_TRY IT_
Leave the pictures out and write out exactly the lines from the top of the entries through the line containing "Explore all the 'what ifs' of your model.".
==============================
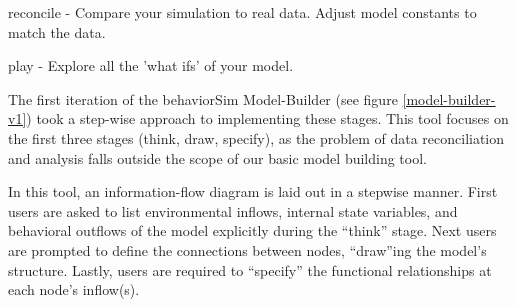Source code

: \documentclass[conference]{IEEEtran}
\begin{document}
reconcile - 
Compare your simulation to real data. 
Adjust model constants to match the data. 

play - 
Explore all the 'what ifs' of your model. 

  
The first iteration of the behaviorSim Model-Builder (see figure \ref{model-builder-v1}) took a step-wise approach to implementing these stages.
This tool focuses on the first three stages (think, draw, specify), as the problem of data reconciliation and analysis falls outside the scope of our basic model building tool.

In this tool, an information-flow diagram is laid out in a stepwise manner.
First users are asked to list environmental inflows, internal state variables, and behavioral outflows of the model explicitly during the ``think'' stage.
Next users are prompted to define the connections between nodes, ``draw''ing the model's structure.
Lastly, users are required to ``specify'' the functional relationships at each node's inflow(s).
\end{document}
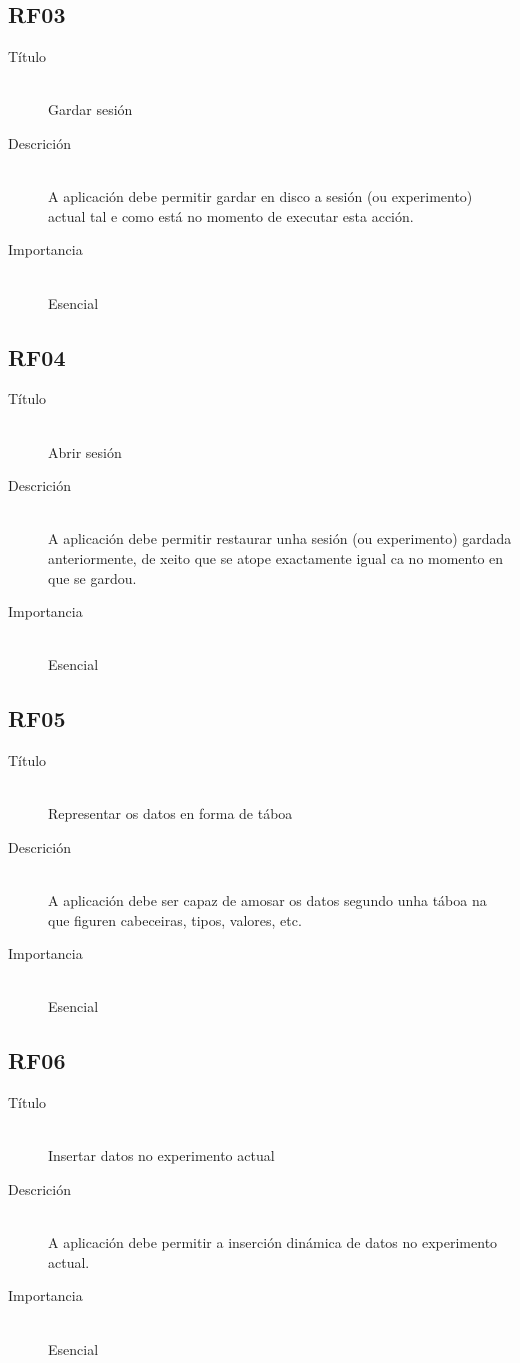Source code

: \subsection*{RF03}
\begin{description}
\item[Título] \hfill \\
Gardar sesión
\item[Descrición] \hfill \\
A aplicación debe permitir gardar en disco a sesión (ou experimento) actual tal e como está no momento de executar esta acción.
\item[Importancia] \hfill \\
Esencial
\end{description}

\subsection*{RF04}
\begin{description}
\item[Título] \hfill \\
Abrir sesión
\item[Descrición] \hfill \\
A aplicación debe permitir restaurar unha sesión (ou experimento) gardada anteriormente, de xeito que se atope exactamente igual ca no momento en que se gardou.
\item[Importancia] \hfill \\
Esencial
\end{description}

\subsection*{RF05}
\begin{description}
\item[Título] \hfill \\
Representar os datos en forma de táboa
\item[Descrición] \hfill \\
A aplicación debe ser capaz de amosar os datos segundo unha táboa na que figuren cabeceiras, tipos, valores, etc.
\item[Importancia] \hfill \\
Esencial
\end{description}

\subsection*{RF06}
\begin{description}
\item[Título] \hfill \\
Insertar datos no experimento actual
\item[Descrición] \hfill \\
A aplicación debe permitir a inserción dinámica de datos no experimento actual.
\item[Importancia] \hfill \\
Esencial
\end{description}

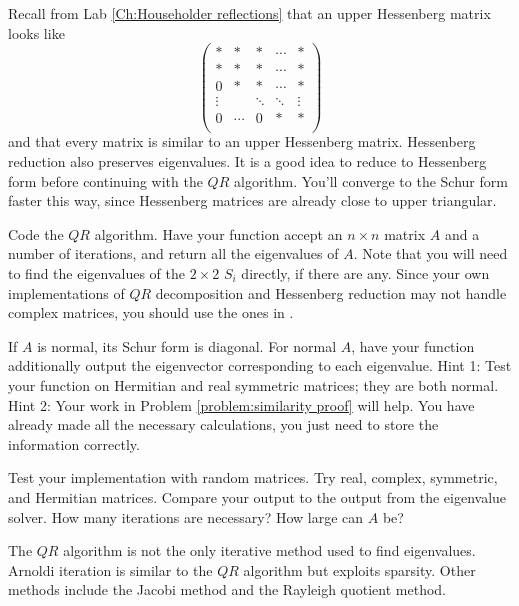 Recall from Lab \ref{Ch:Householder reflections} that an upper Hessenberg matrix looks like
\[
\begin{pmatrix}
*           & * & \ast & \cdots   & *\\
*           & * & * & \cdots   & * \\
0          & * & * &  \cdots&* \\
\vdots &  & \ddots    & \ddots & \vdots \\
0 & \cdots & 0 & * & *\\
\end{pmatrix} 
\]
and that every matrix is similar to an upper Hessenberg matrix. Hessenberg reduction also preserves eigenvalues. It is a good idea to reduce to Hessenberg form before continuing with the $QR$ algorithm. You'll converge to the Schur form faster this way, since Hessenberg matrices are already close to upper triangular.

\begin{problem}
Code the $QR$ algorithm. Have your function accept an $n \times n$ matrix $A$ and a number of iterations, and return all the eigenvalues of $A$. Note that you will need to find the eigenvalues of the $2 \times 2$ $S_i$ directly, if there are any. Since your own implementations of $QR$ decomposition and Hessenberg reduction may not handle complex matrices, you should use the ones in .
\end{problem}

\begin{problem}
If $A$ is normal, its Schur form is diagonal. For normal $A$, have your function additionally output the eigenvector corresponding to each eigenvalue. Hint 1: Test your function on Hermitian and real symmetric matrices; they are both normal. Hint 2: Your work in Problem \ref{problem:similarity proof} will help. You have already made all the necessary calculations, you just need to store the information correctly.
\end{problem}

\begin{problem}
Test your implementation with random matrices. Try real, complex, symmetric, and Hermitian matrices. Compare your output to the output from the eigenvalue solver. How many iterations are necessary? How large can $A$ be?
\end{problem}

The $QR$ algorithm is not the only iterative method used to find eigenvalues. Arnoldi iteration is similar to the $QR$ algorithm but exploits sparsity. Other methods include the Jacobi method and the Rayleigh quotient method.

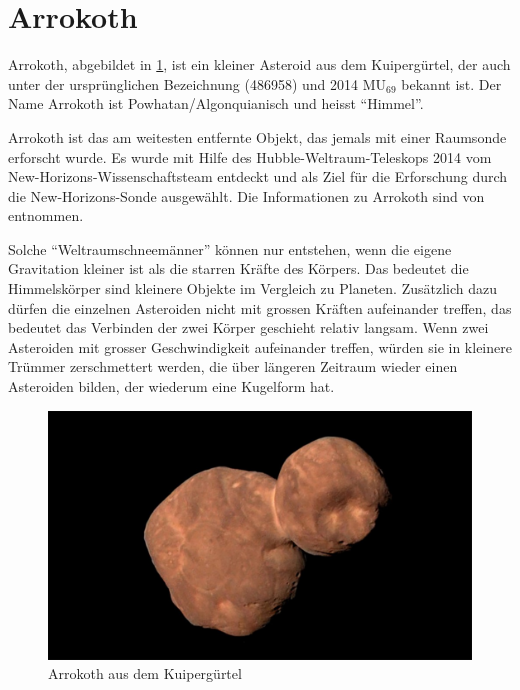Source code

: %
%
%
%
\section{Arrokoth
\label{planet:section:arrokoth}}
Arrokoth, abgebildet in \cref{planet:fig:arrokoth}, ist ein kleiner Asteroid aus dem Kuipergürtel, der auch unter der ursprünglichen Bezeichnung (486958) und 2014 \(\text{MU}_{69}\) bekannt ist.
%
%
Der Name Arrokoth ist Powhatan/Algonquianisch und heisst ``Himmel''.

Arrokoth ist das am weitesten entfernte Objekt, das jemals mit einer Raumsonde erforscht wurde.
Es wurde mit Hilfe des Hubble-Weltraum-Teleskops 2014 vom New-Ho\-ri\-zons-Wissenschaftsteam entdeckt und als Ziel für die Erforschung durch die New-Ho\-ri\-zons-Sonde ausgewählt.
%
Die Informationen zu Arrokoth sind von \cite{planet:arrokoth} entnommen.

Solche ``Weltraumschneemänner'' können nur entstehen, wenn die eigene Gravitation kleiner ist als die starren Kräfte des Körpers.
%
Das bedeutet die Himmelskörper sind kleinere Objekte im Vergleich zu Planeten.
Zusätzlich dazu dürfen die einzelnen Asteroiden nicht mit grossen
Kräften aufeinander treffen, das bedeutet das Verbinden der zwei
Körper geschieht relativ langsam.
Wenn zwei Asteroiden mit grosser Geschwindigkeit aufeinander treffen, würden sie in kleinere Trümmer zerschmettert werden, die über längeren Zeitraum wieder einen Asteroiden bilden, der wiederum eine Kugelform hat.
\begin{figure}
    \centering
    \includegraphics[width=\linewidth]{papers/planet/pictures/Arrokoth.pdf}
    \caption{Arrokoth aus dem Kuipergürtel \cite{planet:arrokothpic}
        \label{planet:fig:arrokoth}}
\end{figure}
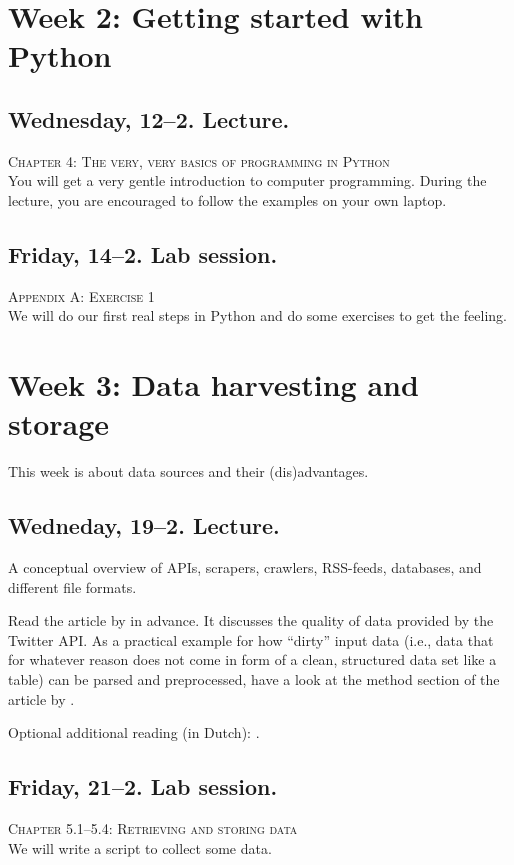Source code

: \section*{Week 2: Getting started with Python}

\subsection*{Wednesday, 12--2. Lecture.}
\textsc{ Chapter 4: The very, very basics of programming in Python}\\
You will get a very gentle introduction to computer programming. During the lecture, you are encouraged to follow the examples on your own laptop.


\subsection*{Friday, 14--2. Lab session.}
\textsc{ Appendix A: Exercise 1}\\
We will do our first real steps in Python and do some exercises to get the feeling. 


\section*{Week 3: Data harvesting and storage}
This week is about data sources and their (dis)advantages. 

\subsection*{Wedneday, 19--2. Lecture.}
A conceptual overview of APIs, scrapers, crawlers, RSS-feeds, databases, and different file formats.

Read the article by \cite{Morstatter2013} in advance. It discusses the quality of data provided by the Twitter API. As a practical example for how ``dirty'' input data (i.e., data that for whatever reason does not come in form of a clean, structured data set like a table) can be parsed and preprocessed, have a look at the method section of the article by \cite{Lewis2013}. 

Optional additional reading (in Dutch): \cite{Welbers2018}.


\subsection*{Friday, 21--2. Lab session.}
\textsc{ Chapter 5.1--5.4: Retrieving and storing data}\\
We will write a script to collect some data. 




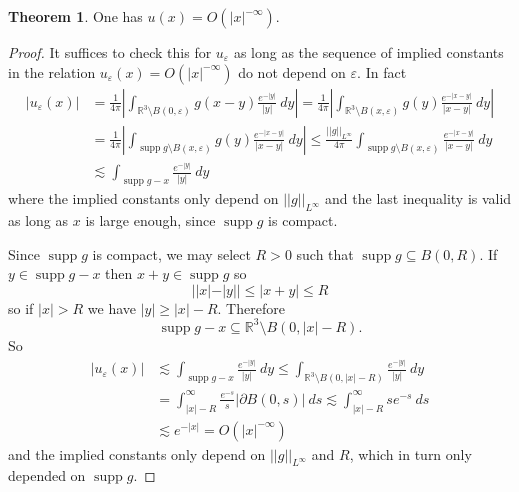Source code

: \documentclass[10pt]{article}
\newcommand{\RR}{\mathbb{R}}
\newcommand{\supp}{\operatorname{supp}}
\theoremstyle{definition}
\newtheorem{theorem}[lemma]{Theorem}
\begin{document}
\begin{theorem}
One has $u(x) = O(|x|^{-\infty})$.
\end{theorem}
\begin{proof}
It suffices to check this for $u_\varepsilon$ as long as the sequence of implied constants in the relation $u_\varepsilon(x) = O(|x|^{-\infty})$ do not depend on $\varepsilon$.
In fact
\begin{align*}
|u_\varepsilon(x)| &= \frac{1}{4\pi} \left|\int_{\RR^3 \setminus B(0, \varepsilon)} g(x - y) \frac{e^{-|y|}}{|y|}~dy\right| = \frac{1}{4\pi} \left|\int_{\RR^3 \setminus B(x, \varepsilon)} g(y) \frac{e^{-|x - y|}}{|x - y|}~dy\right| \\
&= \frac{1}{4\pi} \left|\int_{\supp g \setminus B(x, \varepsilon)} g(y) \frac{e^{-|x - y|}}{|x - y|}~dy\right|
\leq \frac{||g||_{L^\infty}}{4\pi} \int_{\supp g \setminus B(x, \varepsilon)}  \frac{e^{-|x - y|}}{|x - y|}~dy\\
&\lesssim \int_{\supp g-x} \frac{e^{-|y|}}{|y|}~dy
\end{align*}
where the implied constants only depend on $||g||_{L^\infty}$ and the last inequality is valid as long as $x$ is large enough, since $\supp g$ is compact.

Since $\supp g$ is compact, we may select $R > 0$ such that $\supp g \subseteq B(0, R)$.
If $y \in \supp g - x$ then $x + y \in \supp g$ so
$$||x| - |y|| \leq |x + y| \leq R$$
so if $|x| > R$ we have $|y| \geq |x| - R$. Therefore
$$\supp g -x \subseteq \RR^3 \setminus B(0, |x| - R).$$
So
\begin{align*}
|u_\varepsilon(x)| &\lesssim \int_{\supp g-x} \frac{e^{-|y|}}{|y|}~dy \leq \int_{\RR^3 \setminus B(0, |x| - R)} \frac{e^{-|y|}}{|y|}~dy\\
&= \int_{|x|-R}^\infty \frac{e^{-s}}{s} |\partial B(0, s)|~ds \lesssim \int_{|x|-R}^\infty se^{-s}~ds \\
&\lesssim e^{-|x|} = O(|x|^{-\infty})
\end{align*}
and the implied constants only depend on $||g||_{L^\infty}$ and $R$, which in turn only depended on $\supp g$.
\end{proof}
\end{document}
==============================
_ANSWER BOX_
Source code

: \documentclass[conference]{IEEEtran}
\begin{document}
reconcile - 
Compare your simulation to real data. 
Adjust model constants to match the data. 

play - 
Explore all the 'what ifs' of your model. 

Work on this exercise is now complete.